:: DATASET CONTENT

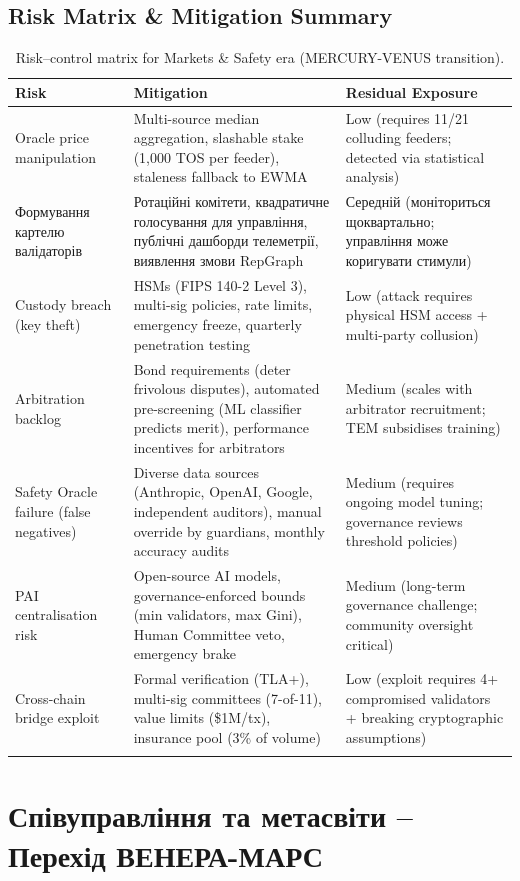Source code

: \documentclass[11pt]{article}
\begin{document}
\subsection{Risk Matrix \& Mitigation Summary}
\begin{longtable}{@{}p{}p{}p{}@{}}
\toprule
\textbf{Risk} & \textbf{Mitigation} & \textbf{Residual Exposure} \\\midrule
Oracle price manipulation & Multi-source median aggregation, slashable stake (1,000 TOS per feeder), staleness fallback to EWMA & Low (requires 11/21 colluding feeders; detected via statistical analysis) \\
Формування картелю валідаторів & Ротаційні комітети, квадратичне голосування для управління, публічні дашборди телеметрії, виявлення змови RepGraph & Середній (моніториться щоквартально; управління може коригувати стимули) \\
Custody breach (key theft) & HSMs (FIPS 140-2 Level 3), multi-sig policies, rate limits, emergency freeze, quarterly penetration testing & Low (attack requires physical HSM access + multi-party collusion) \\
Arbitration backlog & Bond requirements (deter frivolous disputes), automated pre-screening (ML classifier predicts merit), performance incentives for arbitrators & Medium (scales with arbitrator recruitment; TEM subsidises training) \\
Safety Oracle failure (false negatives) & Diverse data sources (Anthropic, OpenAI, Google, independent auditors), manual override by guardians, monthly accuracy audits & Medium (requires ongoing model tuning; governance reviews threshold policies) \\
PAI centralisation risk & Open-source AI models, governance-enforced bounds (min validators, max Gini), Human Committee veto, emergency brake & Medium (long-term governance challenge; community oversight critical) \\
Cross-chain bridge exploit & Formal verification (TLA+), multi-sig committees (7-of-11), value limits (\$1M/tx), insurance pool (3\% of volume) & Low (exploit requires 4+ compromised validators + breaking cryptographic assumptions) \\\bottomrule
\caption{Risk--control matrix for Markets \& Safety era (MERCURY-VENUS transition).}
\label{tab:risk-markets-expanded}
\end{longtable}

\section{Співуправління та метасвіти -- Перехід ВЕНЕРА-МАРС}
\end{document}

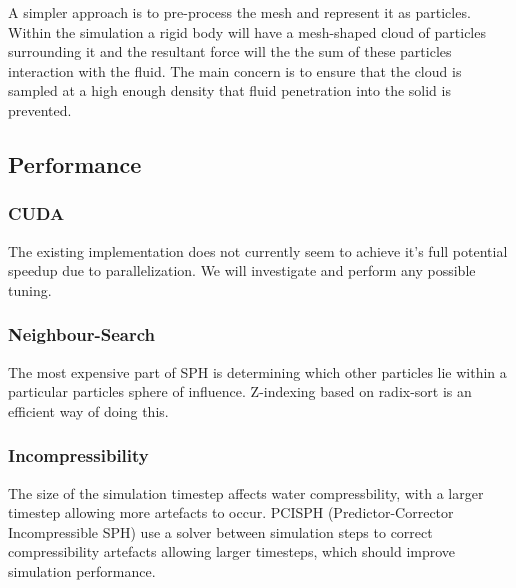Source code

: \documentclass[10pt,a4paper,draft]{article}
\begin{document}
A simpler approach is to pre-process the mesh and represent it as particles. Within the simulation a rigid body will have a mesh-shaped cloud of particles surrounding it and the resultant force will the the sum of these particles interaction with the fluid. The main concern is to ensure that the cloud is sampled at a high enough density that fluid penetration into the solid is prevented.
 
 \subsection{Performance}

 \subsubsection{CUDA}
The existing implementation does not currently seem to achieve it's full potential speedup due to parallelization. We will investigate and perform any possible tuning.

\subsubsection{Neighbour-Search}
The most expensive part of SPH is determining which other particles lie within a particular particles sphere of influence. Z-indexing based on radix-sort is an efficient way of doing this.  
 
 \subsubsection{Incompressibility}
The size of the simulation timestep affects water compressbility, with a larger timestep allowing more artefacts to occur. PCISPH (Predictor-Corrector Incompressible  SPH) use a solver between simulation steps to correct compressibility artefacts allowing larger timesteps, which should improve simulation performance.

\cite{Akinci2012} 
 








\end{document}
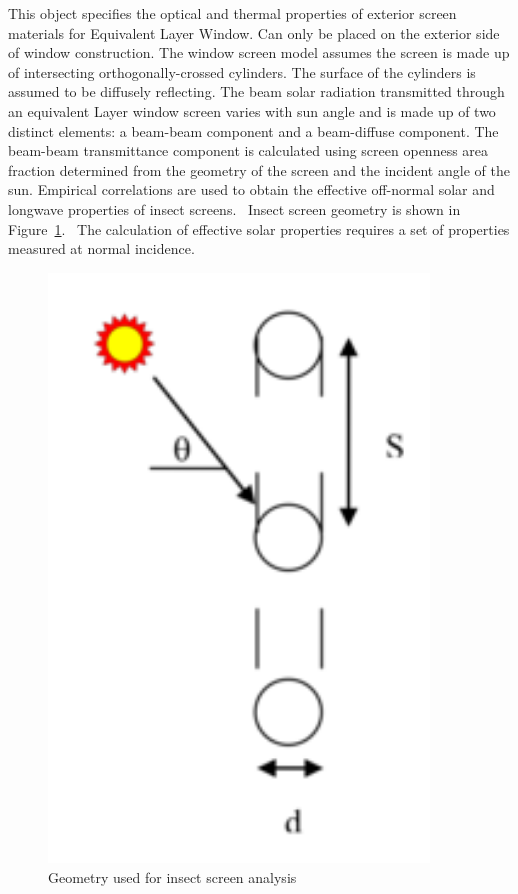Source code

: This object specifies the optical and thermal properties of exterior screen materials for Equivalent Layer Window. Can only be placed on the exterior side of window construction. The window screen model assumes the screen is made up of intersecting orthogonally-crossed cylinders. The surface of the cylinders is assumed to be diffusely reflecting. The beam solar radiation transmitted through an equivalent Layer window screen varies with sun angle and is made up of two distinct elements: a beam-beam component and a beam-diffuse component. The beam-beam transmittance component is calculated using screen openness area fraction determined from the geometry of the screen and the incident angle of the sun. Empirical correlations are used to obtain the effective off-normal solar and longwave properties of insect screens.~ Insect screen geometry is shown in Figure~\ref{fig:geometry-used-for-insect-screen-analysis}.~ The calculation of effective solar properties requires a set of properties measured at normal incidence.

\begin{figure}[hbtp] %
\centering
\includegraphics[width=0.9\textwidth, height=0.9\textheight, keepaspectratio=true]{media/image048.png}
\caption{Geometry used for insect screen analysis \protect \label{fig:geometry-used-for-insect-screen-analysis}}
\end{figure}

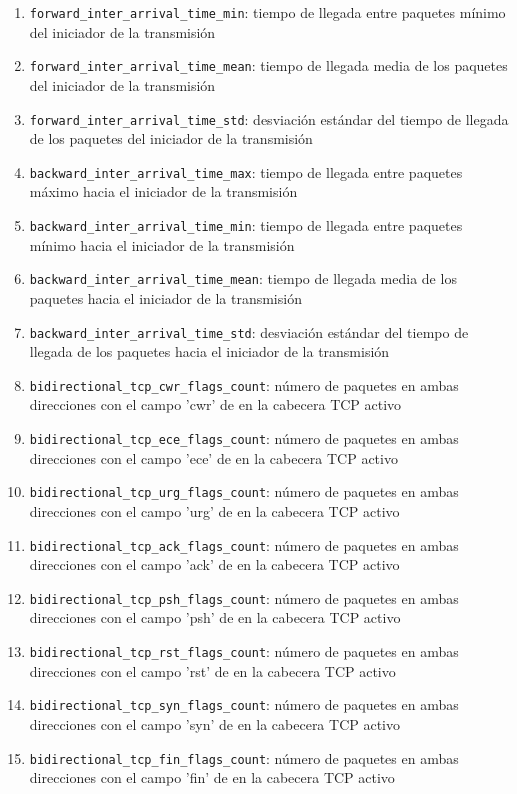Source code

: \begin{enumerate}
  \item \texttt{forward\_inter\_arrival\_time\_min}: tiempo de llegada entre paquetes mínimo del iniciador de la transmisión
  \item \texttt{forward\_inter\_arrival\_time\_mean}: tiempo de llegada media de los paquetes del iniciador de la transmisión
  \item \texttt{forward\_inter\_arrival\_time\_std}: desviación estándar del tiempo de llegada de los paquetes del iniciador de la transmisión
  \item \texttt{backward\_inter\_arrival\_time\_max}: tiempo de llegada entre paquetes máximo hacia el iniciador de la transmisión
  \item \texttt{backward\_inter\_arrival\_time\_min}: tiempo de llegada entre paquetes mínimo hacia el iniciador de la transmisión
  \item \texttt{backward\_inter\_arrival\_time\_mean}: tiempo de llegada media de los paquetes hacia el iniciador de la transmisión 
  \item \texttt{backward\_inter\_arrival\_time\_std}: desviación estándar del tiempo de llegada de los paquetes hacia el iniciador de la transmisión
  \item \texttt{bidirectional\_tcp\_cwr\_flags\_count}: número de paquetes en ambas direcciones con el campo 'cwr' de en la cabecera TCP activo
  \item \texttt{bidirectional\_tcp\_ece\_flags\_count}: número de paquetes en ambas direcciones con el campo 'ece' de en la cabecera TCP activo
  \item \texttt{bidirectional\_tcp\_urg\_flags\_count}: número de paquetes en ambas direcciones con el campo 'urg' de en la cabecera TCP activo
  \item \texttt{bidirectional\_tcp\_ack\_flags\_count}: número de paquetes en ambas direcciones con el campo 'ack' de en la cabecera TCP activo
  \item \texttt{bidirectional\_tcp\_psh\_flags\_count}: número de paquetes en ambas direcciones con el campo 'psh' de en la cabecera TCP activo
  \item \texttt{bidirectional\_tcp\_rst\_flags\_count}: número de paquetes en ambas direcciones con el campo 'rst' de en la cabecera TCP activo
  \item \texttt{bidirectional\_tcp\_syn\_flags\_count}: número de paquetes en ambas direcciones con el campo 'syn' de en la cabecera TCP activo
  \item \texttt{bidirectional\_tcp\_fin\_flags\_count}: número de paquetes en ambas direcciones con el campo 'fin' de en la cabecera TCP activo

\end{enumerate}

::::

# EXERCISE INSTRUCTIONS
What is wanted is the number of lines holding "particles" in the entries. Nothing else should be given.

# TASK RESULT
2